On the beauty of the Southwestern landscape: "I like the desert for short periods of time, from inside a car, with the windows rolled up and the doors locked."
On a nervous first meeting between Lamott's son Sam and Sam's half-brother: "Sam would stay with [his father] at his apartment, and I had booked a hotel with room service and cable TV, as I had not completely lost my mind."
On her late father's one lesson in life: "Don't be an asshole."
And on Christ's disciples after the Crucifixion, gathered in the Upper Room on Good Friday, drinking, smoking, and, Lamott imagines, thinking: "We are so fucked."
Sacrilege to say? No, according to the author, a self-described "very private person" despite the widespread popularity of her essays, fiction, and guide to the writing life, Bird by Bird.
"I refuse to have arguments about religion. I'm small-minded that way, and I have a radar about what I'm comfortable sharing. Intimate details about me, my family, or my boyfriend -- I'm not going to write about them. But grace or the small moments of breakthrough ... I struggle to find words about something so outside of the language. I struggle with all of my writing. The work I did for Salon ... it was done under benevolent pressure: every two weeks; 1,500 words. It would take me a whole week. But I don't think about the audience. I don't think of the critics either. I think of the story: Would it be something that would help me if I came upon it?"

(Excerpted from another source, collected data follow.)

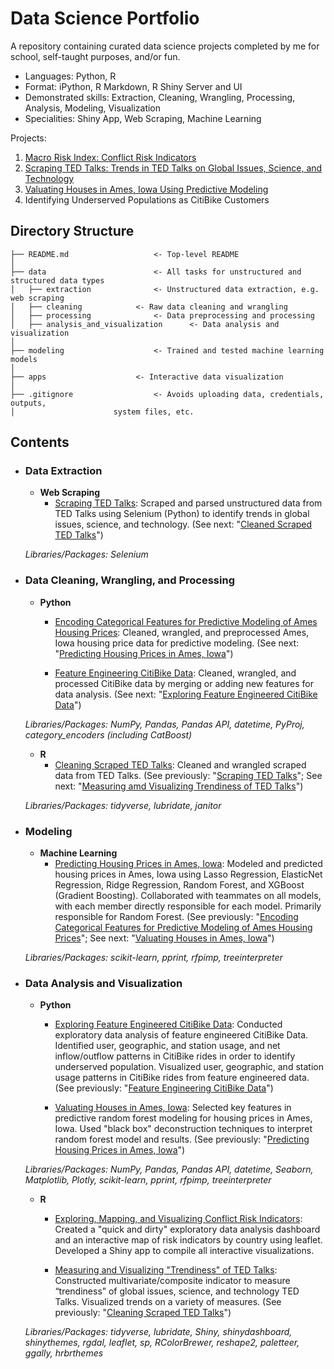 # Data Science Portfolio
A repository containing curated data science projects completed by me for school, self-taught purposes, and/or fun.

* Languages: Python, R
* Format: iPython, R Markdown, R Shiny Server and UI
* Demonstrated skills: Extraction, Cleaning, Wrangling, Processing, Analysis, Modeling, Visualization
* Specialities: Shiny App, Web Scraping, Machine Learning

Projects:
1. [Macro Risk Index: Conflict Risk Indicators](https://nycdatascience.com/blog/student-works/macro-risk-index-a-tool-for-efficient-exploratory-data-analysis-of-complex-datasets/)
2. [Scraping TED Talks: Trends in TED Talks on Global Issues, Science, and Technology](https://nycdatascience.com/blog/student-works/web-scraping/scraping-ted-talks/)
3. [Valuating Houses in Ames, Iowa Using Predictive Modeling](https://nycdatascience.com/blog/student-works/evaluating-home-buying-opportunities-with-machine-learning/)
4. Identifying Underserved Populations as CitiBike Customers

## Directory Structure
```
├── README.md           		<- Top-level README
│
├── data                		<- All tasks for unstructured and structured data types
│   ├── extraction      		<- Unstructured data extraction, e.g. web scraping
│   ├── cleaning 			<- Raw data cleaning and wrangling
│   ├── processing    			<- Data preprocessing and processing
│   ├── analysis_and_visualization    	<- Data analysis and visualization
│
├── modeling           			<- Trained and tested machine learning models
│
├── apps      				<- Interactive data visualization
│                                           
├── .gitignore          		<- Avoids uploading data, credentials, outputs,
│					   system files, etc.
```

## Contents
- ### Data Extraction
	- __Web Scraping__
		- [Scraping TED Talks](https://github.com/yslnam/data-science-portfolio/tree/master/data/extraction/scraping-ted-talks): Scraped and parsed unstructured data from TED Talks using Selenium (Python) to identify trends in global issues, science, and technology. (See next: "[Cleaned Scraped TED Talks]()")
		
	_Libraries/Packages: Selenium_ 
	
- ### Data Cleaning, Wrangling, and Processing
	- __Python__
		- [Encoding Categorical Features for Predictive Modeling of Ames Housing Prices](https://github.com/yslnam/data-science-portfolio/tree/master/data/processing/predict-ames-housing-prices): Cleaned, wrangled, and preprocessed Ames, Iowa housing price data for predictive modeling. (See next: "[Predicting Housing Prices in Ames, Iowa](https://github.com/yslnam/data-science-portfolio/tree/master/modeling/ML/predict-ames-housing-prices)")
		
		- [Feature Engineering CitiBike Data](https://github.com/yslnam/data-science-portfolio/tree/master/data/processing/citibike-data): Cleaned, wrangled, and processed CitiBike data by merging or adding new features for data analysis. (See next: "[Exploring Feature Engineered CitiBike Data]()")
		
	_Libraries/Packages: NumPy, Pandas, Pandas API, datetime, PyProj, category_encoders (including CatBoost)_ 

	- __R__ 
		- [Cleaning Scraped TED Talks](https://github.com/yslnam/data-science-portfolio/tree/master/data/cleaning/scraping-ted-talks): Cleaned and wrangled scraped data from TED Talks. (See previously: "[Scraping TED Talks](https://github.com/yslnam/data-science-portfolio/tree/master/data/extraction/scraping-ted-talks)"; See next: "[Measuring amd Visualizing Trendiness of TED Talks](https://github.com/yslnam/data-science-portfolio/tree/master/data/analysis_and_visualization/scraping-ted-talks)")
		
	_Libraries/Packages: tidyverse, lubridate, janitor_ 		

- ### Modeling
	- __Machine Learning__
		- [Predicting Housing Prices in Ames, Iowa](https://github.com/yslnam/data-science-portfolio/tree/master/modeling/ML/predict-ames-housing-prices): Modeled and predicted housing prices in Ames, Iowa using Lasso Regression, ElasticNet Regression, Ridge Regression, Random Forest, and XGBoost (Gradient Boosting). Collaborated with teammates on all models, with each member directly responsible for each model. Primarily responsible for Random Forest. (See previously: "[Encoding Categorical Features for Predictive Modeling of Ames Housing Prices](https://github.com/yslnam/data-science-portfolio/tree/master/data/processing/predict-ames-housing-prices)"; See next: "[Valuating Houses in Ames, Iowa](https://github.com/yslnam/data-science-portfolio/blob/master/modeling/ML/predict-ames-housing-prices/yousun_random-forest.ipynb)")
		
	 _Libraries/Packages: scikit-learn, pprint, rfpimp, treeinterpreter_ 

- ### Data Analysis and Visualization
	- __Python__
		- [Exploring Feature Engineered CitiBike Data](https://github.com/yslnam/data-science-portfolio/tree/master/data/analysis_and_visualization/citibike-data): Conducted exploratory data analysis of feature engineered CitiBike Data. Identified user, geographic, and station usage, and net inflow/outflow patterns in CitiBike rides in order to identify underserved population. Visualized user, geographic, and station usage patterns in CitiBike rides from feature engineered data. (See previously: "[Feature Engineering CitiBike Data](https://github.com/yslnam/data-science-portfolio/tree/master/data/processing/citibike-data)")
		
		- [Valuating Houses in Ames, Iowa](https://github.com/yslnam/data-science-portfolio/blob/master/modeling/ML/predict-ames-housing-prices/yousun_random-forest.ipynb): Selected key features in predictive random forest modeling for housing prices in Ames, Iowa. Used "black box" deconstruction techniques to interpret random forest model and results. (See previously: "[Predicting Housing Prices in Ames, Iowa](https://github.com/yslnam/data-science-portfolio/tree/master/modeling/ML/predict-ames-housing-prices)")
		
	_Libraries/Packages: NumPy, Pandas, Pandas API, datetime, Seaborn, Matplotlib, Plotly, scikit-learn, pprint, rfpimp, treeinterpreter_

	- __R__ 
		- [Exploring, Mapping, and Visualizing Conflict Risk Indicators](https://github.com/yslnam/data-science-portfolio/tree/master/apps/shiny_risk-index): Created a "quick and dirty" exploratory data analysis dashboard and an interactive map of risk indicators by country using leaflet. Developed a Shiny app to compile all interactive visualizations.
	
		- [Measuring and Visualizing "Trendiness" of TED Talks](https://github.com/yslnam/data-science-portfolio/tree/master/data/analysis_and_visualization/scraping-ted-talks): Constructed multivariate/composite indicator to measure “trendiness” of global issues, science, and technology TED Talks. Visualized trends on a variety of measures. (See previously: "[Cleaning Scraped TED Talks](https://github.com/yslnam/data-science-portfolio/tree/master/data/cleaning/scraping-ted-talks)")
	
	_Libraries/Packages: tidyverse, lubridate, Shiny, shinydashboard, shinythemes, rgdal, leaflet, sp, RColorBrewer, reshape2, paletteer, ggally, hrbrthemes_ 
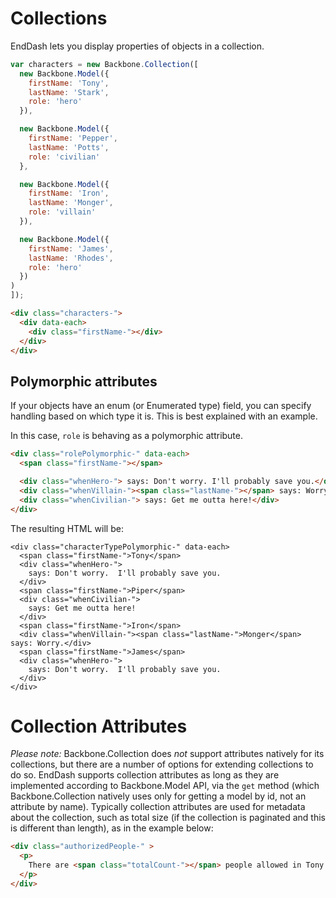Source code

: Collections
===========

EndDash lets you display properties of objects in a collection.

```javascript
var characters = new Backbone.Collection([
  new Backbone.Model({
    firstName: 'Tony',
    lastName: 'Stark',
    role: 'hero'
  }),

  new Backbone.Model({
    firstName: 'Pepper',
    lastName: 'Potts',
    role: 'civilian'
  },

  new Backbone.Model({
    firstName: 'Iron',
    lastName: 'Monger',
    role: 'villain'
  }),

  new Backbone.Model({
    firstName: 'James',
    lastName: 'Rhodes',
    role: 'hero'
  })
)
]);
```

```html
<div class="characters-">
  <div data-each>
    <div class="firstName-"></div>
  </div>
</div>
```

## Polymorphic attributes

If your objects have an enum (or Enumerated type) field, you can specify handling based on which type it is.
This is best explained with an example.

In this case, `role` is behaving as a polymorphic attribute.

```html
<div class="rolePolymorphic-" data-each>
  <span class="firstName-"></span>

  <div class="whenHero-"> says: Don't worry. I'll probably save you.</div>
  <div class="whenVillain-"><span class="lastName-"></span> says: Worry.</div>
  <div class="whenCivilian-"> says: Get me outta here!</div>
</div>
```
The resulting HTML will be:

```
<div class="characterTypePolymorphic-" data-each>
  <span class="firstName-">Tony</span>
  <div class="whenHero-">
    says: Don't worry.  I'll probably save you.
  </div>
  <span class="firstName-">Piper</span>
  <div class="whenCivilian-">
    says: Get me outta here!
  </div>
  <span class="firstName-">Iron</span>
  <div class="whenVillain-"><span class="lastName-">Monger</span> says: Worry.</div>
  <span class="firstName-">James</span>
  <div class="whenHero-">
    says: Don't worry.  I'll probably save you.
  </div>
</div>
```

Collection Attributes
=====================

*Please note:* Backbone.Collection does *not* support attributes natively for its collections,
but there are a number of options for extending collections to do so.  EndDash supports
collection attributes as long as they are implemented according to Backbone.Model API, via
the `get` method (which Backbone.Collection natively uses only for getting a model by id,
not an attribute by name).  Typically collection attributes are used for metadata about
the collection, such as total size (if the collection is paginated and this is
different than length), as in the example below:

```html
<div class="authorizedPeople-" >
  <p>
    There are <span class="totalCount-"></span> people allowed in Tony's basement.
  </p>
</div>
```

It's a question David Talbot, editor in chief of Salon.com, has given Lamott the freedom to ask. And why not? According to her book's opening acknowledgements, Lamott's "just about the only overtly spiritual person [Talbot] can stand." Newsweek too? It voted Lamott's online column among the Best of the Web, which makes Plan B our gain. Thank Anne Lamott who wrote it, and thank God for small miracles.
Anne Lamott will read from and sign copies of Plan B: Further Thoughts on Faith in the sanctuary of the Church of the Holy Communion (4645 Walnut Grove Rd.) on Wednesday, March 23rd, at 7 p.m. Only books purchased the night of the reading will be signed. The event is free and open to the public. For more information, call the church at 767-6987 or Burke's Book Store at 278-7484.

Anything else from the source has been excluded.